Rendered images with source text
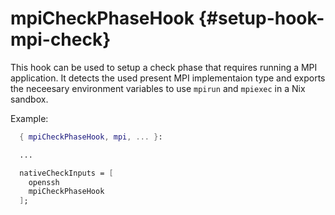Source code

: #  mpiCheckPhaseHook {#setup-hook-mpi-check}


This hook can be used to setup a check phase that
requires running a MPI application. It detects the
used present MPI implementaion type and exports
the neceesary environment variables to use
`mpirun` and `mpiexec` in a Nix sandbox.


Example:

```nix
  { mpiCheckPhaseHook, mpi, ... }:

  ...

  nativeCheckInputs = [
    openssh
    mpiCheckPhaseHook
  ];
```


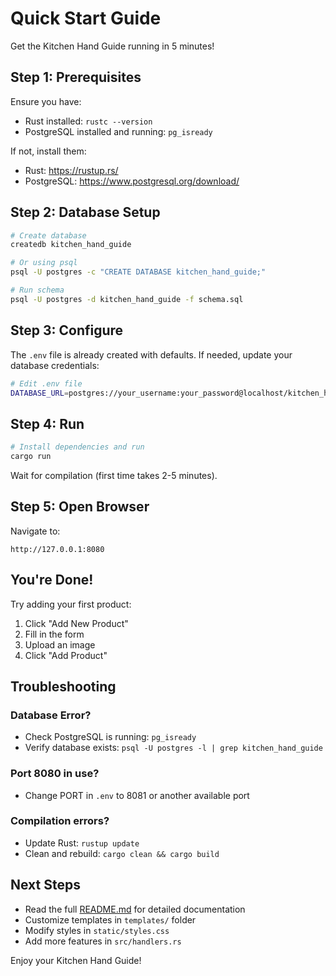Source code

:# Quick Start Guide

Get the Kitchen Hand Guide running in 5 minutes!

## Step 1: Prerequisites

Ensure you have:
- Rust installed: `rustc --version`
- PostgreSQL installed and running: `pg_isready`

If not, install them:
- Rust: https://rustup.rs/
- PostgreSQL: https://www.postgresql.org/download/

## Step 2: Database Setup

```bash
# Create database
createdb kitchen_hand_guide

# Or using psql
psql -U postgres -c "CREATE DATABASE kitchen_hand_guide;"

# Run schema
psql -U postgres -d kitchen_hand_guide -f schema.sql
```

## Step 3: Configure

The `.env` file is already created with defaults. If needed, update your database credentials:

```bash
# Edit .env file
DATABASE_URL=postgres://your_username:your_password@localhost/kitchen_hand_guide
```

## Step 4: Run

```bash
# Install dependencies and run
cargo run
```

Wait for compilation (first time takes 2-5 minutes).

## Step 5: Open Browser

Navigate to:
```
http://127.0.0.1:8080
```

## You're Done!

Try adding your first product:
1. Click "Add New Product"
2. Fill in the form
3. Upload an image
4. Click "Add Product"

## Troubleshooting

### Database Error?
- Check PostgreSQL is running: `pg_isready`
- Verify database exists: `psql -U postgres -l | grep kitchen_hand_guide`

### Port 8080 in use?
- Change PORT in `.env` to 8081 or another available port

### Compilation errors?
- Update Rust: `rustup update`
- Clean and rebuild: `cargo clean && cargo build`

## Next Steps

- Read the full [README.md](README.md) for detailed documentation
- Customize templates in `templates/` folder
- Modify styles in `static/styles.css`
- Add more features in `src/handlers.rs`

Enjoy your Kitchen Hand Guide!
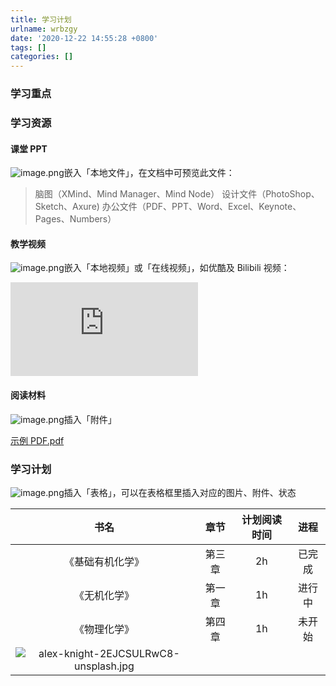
 ```yaml
---
title: 学习计划
urlname: wrbzgy
date: '2020-12-22 14:55:28 +0800'
tags: []
categories: []
---
```


### 学习重点

### 学习资源

#### 课堂 PPT

![image.png](https://cdn.nlark.com/yuque/0/2019/png/215718/1567514692551-49e3e165-3fab-4dd7-895e-4b7e9a57ec24.png#align=left&display=inline&height=25&margin=%5Bobject%20Object%5D&name=image.png&originHeight=25&originWidth=25&size=1539&status=done&style=none&width=25)嵌入「本地文件」，在文档中可预览此文件：

> 脑图（XMind、Mind Manager、Mind Node）
> 设计文件（PhotoShop、Sketch、Axure)
> 办公文件（PDF、PPT、Word、Excel、Keynote、Pages、Numbers）

#### 教学视频

![image.png](https://cdn.nlark.com/yuque/0/2019/png/215718/1567514692551-49e3e165-3fab-4dd7-895e-4b7e9a57ec24.png#align=left&display=inline&height=25&margin=%5Bobject%20Object%5D&name=image.png&originHeight=25&originWidth=25&size=1539&status=done&style=none&width=25)嵌入「本地视频」或「在线视频」，如优酷及 Bilibili 视频：

<iframe src="https://player.bilibili.com/player.html?aid=55895675" frameborder="no" allowfullscreen="true"></iframe>

#### 阅读材料

![image.png](https://cdn.nlark.com/yuque/0/2019/png/215718/1567514692551-49e3e165-3fab-4dd7-895e-4b7e9a57ec24.png#align=left&display=inline&height=25&margin=%5Bobject%20Object%5D&name=image.png&originHeight=25&originWidth=25&size=1539&status=done&style=none&width=25)插入「附件」

[示例 PDF.pdf](https://www.yuque.com/attachments/yuque/0/2019/pdf/105911/1570525820813-a79b3d0f-38cb-4a73-a2bb-ce8f091f2049.pdf?_lake_card=%7B%22uid%22%3A%22rc-upload-1567514495288-26%22%2C%22src%22%3A%22https%3A%2F%2Fwww.yuque.com%2Fattachments%2Fyuque%2F0%2F2019%2Fpdf%2F105911%2F1570525820813-a79b3d0f-38cb-4a73-a2bb-ce8f091f2049.pdf%22%2C%22name%22%3A%22%E7%A4%BA%E4%BE%8BPDF.pdf%22%2C%22size%22%3A16189%2C%22type%22%3A%22application%2Fpdf%22%2C%22ext%22%3A%22pdf%22%2C%22progress%22%3A%7B%22percent%22%3A0%7D%2C%22status%22%3A%22done%22%2C%22percent%22%3A0%2C%22id%22%3A%22wTSXR%22%2C%22refSrc%22%3A%22https%3A%2F%2Fwww.yuque.com%2Fattachments%2Fyuque%2F0%2F2019%2Fpdf%2F105911%2F1569247460410-d74712f0-05ce-474b-b914-d76439248860.pdf%22%2C%22card%22%3A%22file%22%7D)

### 学习计划

![image.png](https://cdn.nlark.com/yuque/0/2019/png/215718/1567514692551-49e3e165-3fab-4dd7-895e-4b7e9a57ec24.png#align=left&display=inline&height=25&margin=%5Bobject%20Object%5D&name=image.png&originHeight=25&originWidth=25&size=1539&status=done&style=none&width=25)插入「表格」，可以在表格框里插入对应的图片、附件、状态

|                                                                                                                                                **书名**                                                                                                                                                | **章节** | **计划阅读时间** | **进程** |
| :----------------------------------------------------------------------------------------------------------------------------------------------------------------------------------------------------------------------------------------------------------------------------------------------------: | :------: | :--------------: | :------: |
|                                                                                                                                            《基础有机化学》                                                                                                                                            |  第三章  |        2h        |  已完成  |
|                                                                                                                                              《无机化学》                                                                                                                                              |  第一章  |        1h        |  进行中  |
|                                                                                                                                              《物理化学》                                                                                                                                              |  第四章  |        1h        |  未开始  |
| ![alex-knight-2EJCSULRwC8-unsplash.jpg](https://cdn.nlark.com/yuque/0/2019/jpeg/105911/1571983625842-9d347225-731e-41e0-ab51-91a232a2db72.jpeg#align=left&display=inline&height=3264&name=alex-knight-2EJCSULRwC8-unsplash.jpg&originHeight=3264&originWidth=4896&size=1555309&status=done&width=4896) |          |                  |          |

Task goal: Reproduce the data verbatim. Do not carry any picture into the copy.

Reply to the exercise:
Source code

: #  mpiCheckPhaseHook {#setup-hook-mpi-check}


This hook can be used to setup a check phase that
requires running a MPI application. It detects the
used present MPI implementaion type and exports
the neceesary environment variables to use
`mpirun` and `mpiexec` in a Nix sandbox.


Example:

```nix
  { mpiCheckPhaseHook, mpi, ... }:

  ...

  nativeCheckInputs = [
    openssh
    mpiCheckPhaseHook
  ];
```


Source code

:# Quick Start Guide

Get the Kitchen Hand Guide running in 5 minutes!

## Step 1: Prerequisites

Ensure you have:
- Rust installed: `rustc --version`
- PostgreSQL installed and running: `pg_isready`

If not, install them:
- Rust: https://rustup.rs/
- PostgreSQL: https://www.postgresql.org/download/

## Step 2: Database Setup

```bash
# Create database
createdb kitchen_hand_guide

# Or using psql
psql -U postgres -c "CREATE DATABASE kitchen_hand_guide;"

# Run schema
psql -U postgres -d kitchen_hand_guide -f schema.sql
```

## Step 3: Configure

The `.env` file is already created with defaults. If needed, update your database credentials:

```bash
# Edit .env file
DATABASE_URL=postgres://your_username:your_password@localhost/kitchen_hand_guide
```

## Step 4: Run

```bash
# Install dependencies and run
cargo run
```

Wait for compilation (first time takes 2-5 minutes).

## Step 5: Open Browser

Navigate to:
```
http://127.0.0.1:8080
```

## You're Done!

Try adding your first product:
1. Click "Add New Product"
2. Fill in the form
3. Upload an image
4. Click "Add Product"

## Troubleshooting

### Database Error?
- Check PostgreSQL is running: `pg_isready`
- Verify database exists: `psql -U postgres -l | grep kitchen_hand_guide`

### Port 8080 in use?
- Change PORT in `.env` to 8081 or another available port

### Compilation errors?
- Update Rust: `rustup update`
- Clean and rebuild: `cargo clean && cargo build`

## Next Steps

- Read the full [README.md](README.md) for detailed documentation
- Customize templates in `templates/` folder
- Modify styles in `static/styles.css`
- Add more features in `src/handlers.rs`

Enjoy your Kitchen Hand Guide!
 ```yaml
---
title: 学习计划
urlname: wrbzgy
date: '2020-12-22 14:55:28 +0800'
tags: []
categories: []
---
```


### 学习重点

### 学习资源

#### 课堂 PPT

![image.png](https://cdn.nlark.com/yuque/0/2019/png/215718/1567514692551-49e3e165-3fab-4dd7-895e-4b7e9a57ec24.png#align=left&display=inline&height=25&margin=%5Bobject%20Object%5D&name=image.png&originHeight=25&originWidth=25&size=1539&status=done&style=none&width=25)嵌入「本地文件」，在文档中可预览此文件：

> 脑图（XMind、Mind Manager、Mind Node）
> 设计文件（PhotoShop、Sketch、Axure)
> 办公文件（PDF、PPT、Word、Excel、Keynote、Pages、Numbers）

#### 教学视频

![image.png](https://cdn.nlark.com/yuque/0/2019/png/215718/1567514692551-49e3e165-3fab-4dd7-895e-4b7e9a57ec24.png#align=left&display=inline&height=25&margin=%5Bobject%20Object%5D&name=image.png&originHeight=25&originWidth=25&size=1539&status=done&style=none&width=25)嵌入「本地视频」或「在线视频」，如优酷及 Bilibili 视频：

<iframe src="https://player.bilibili.com/player.html?aid=55895675" frameborder="no" allowfullscreen="true"></iframe>

#### 阅读材料

![image.png](https://cdn.nlark.com/yuque/0/2019/png/215718/1567514692551-49e3e165-3fab-4dd7-895e-4b7e9a57ec24.png#align=left&display=inline&height=25&margin=%5Bobject%20Object%5D&name=image.png&originHeight=25&originWidth=25&size=1539&status=done&style=none&width=25)插入「附件」

[示例 PDF.pdf](https://www.yuque.com/attachments/yuque/0/2019/pdf/105911/1570525820813-a79b3d0f-38cb-4a73-a2bb-ce8f091f2049.pdf?_lake_card=%7B%22uid%22%3A%22rc-upload-1567514495288-26%22%2C%22src%22%3A%22https%3A%2F%2Fwww.yuque.com%2Fattachments%2Fyuque%2F0%2F2019%2Fpdf%2F105911%2F1570525820813-a79b3d0f-38cb-4a73-a2bb-ce8f091f2049.pdf%22%2C%22name%22%3A%22%E7%A4%BA%E4%BE%8BPDF.pdf%22%2C%22size%22%3A16189%2C%22type%22%3A%22application%2Fpdf%22%2C%22ext%22%3A%22pdf%22%2C%22progress%22%3A%7B%22percent%22%3A0%7D%2C%22status%22%3A%22done%22%2C%22percent%22%3A0%2C%22id%22%3A%22wTSXR%22%2C%22refSrc%22%3A%22https%3A%2F%2Fwww.yuque.com%2Fattachments%2Fyuque%2F0%2F2019%2Fpdf%2F105911%2F1569247460410-d74712f0-05ce-474b-b914-d76439248860.pdf%22%2C%22card%22%3A%22file%22%7D)

### 学习计划

![image.png](https://cdn.nlark.com/yuque/0/2019/png/215718/1567514692551-49e3e165-3fab-4dd7-895e-4b7e9a57ec24.png#align=left&display=inline&height=25&margin=%5Bobject%20Object%5D&name=image.png&originHeight=25&originWidth=25&size=1539&status=done&style=none&width=25)插入「表格」，可以在表格框里插入对应的图片、附件、状态

|                                                                                                                                                **书名**                                                                                                                                                | **章节** | **计划阅读时间** | **进程** |
| :----------------------------------------------------------------------------------------------------------------------------------------------------------------------------------------------------------------------------------------------------------------------------------------------------: | :------: | :--------------: | :------: |
|                                                                                                                                            《基础有机化学》                                                                                                                                            |  第三章  |        2h        |  已完成  |
|                                                                                                                                              《无机化学》                                                                                                                                              |  第一章  |        1h        |  进行中  |
|                                                                                                                                              《物理化学》                                                                                                                                              |  第四章  |        1h        |  未开始  |
| ![alex-knight-2EJCSULRwC8-unsplash.jpg](https://cdn.nlark.com/yuque/0/2019/jpeg/105911/1571983625842-9d347225-731e-41e0-ab51-91a232a2db72.jpeg#align=left&display=inline&height=3264&name=alex-knight-2EJCSULRwC8-unsplash.jpg&originHeight=3264&originWidth=4896&size=1555309&status=done&width=4896) |          |                  |          |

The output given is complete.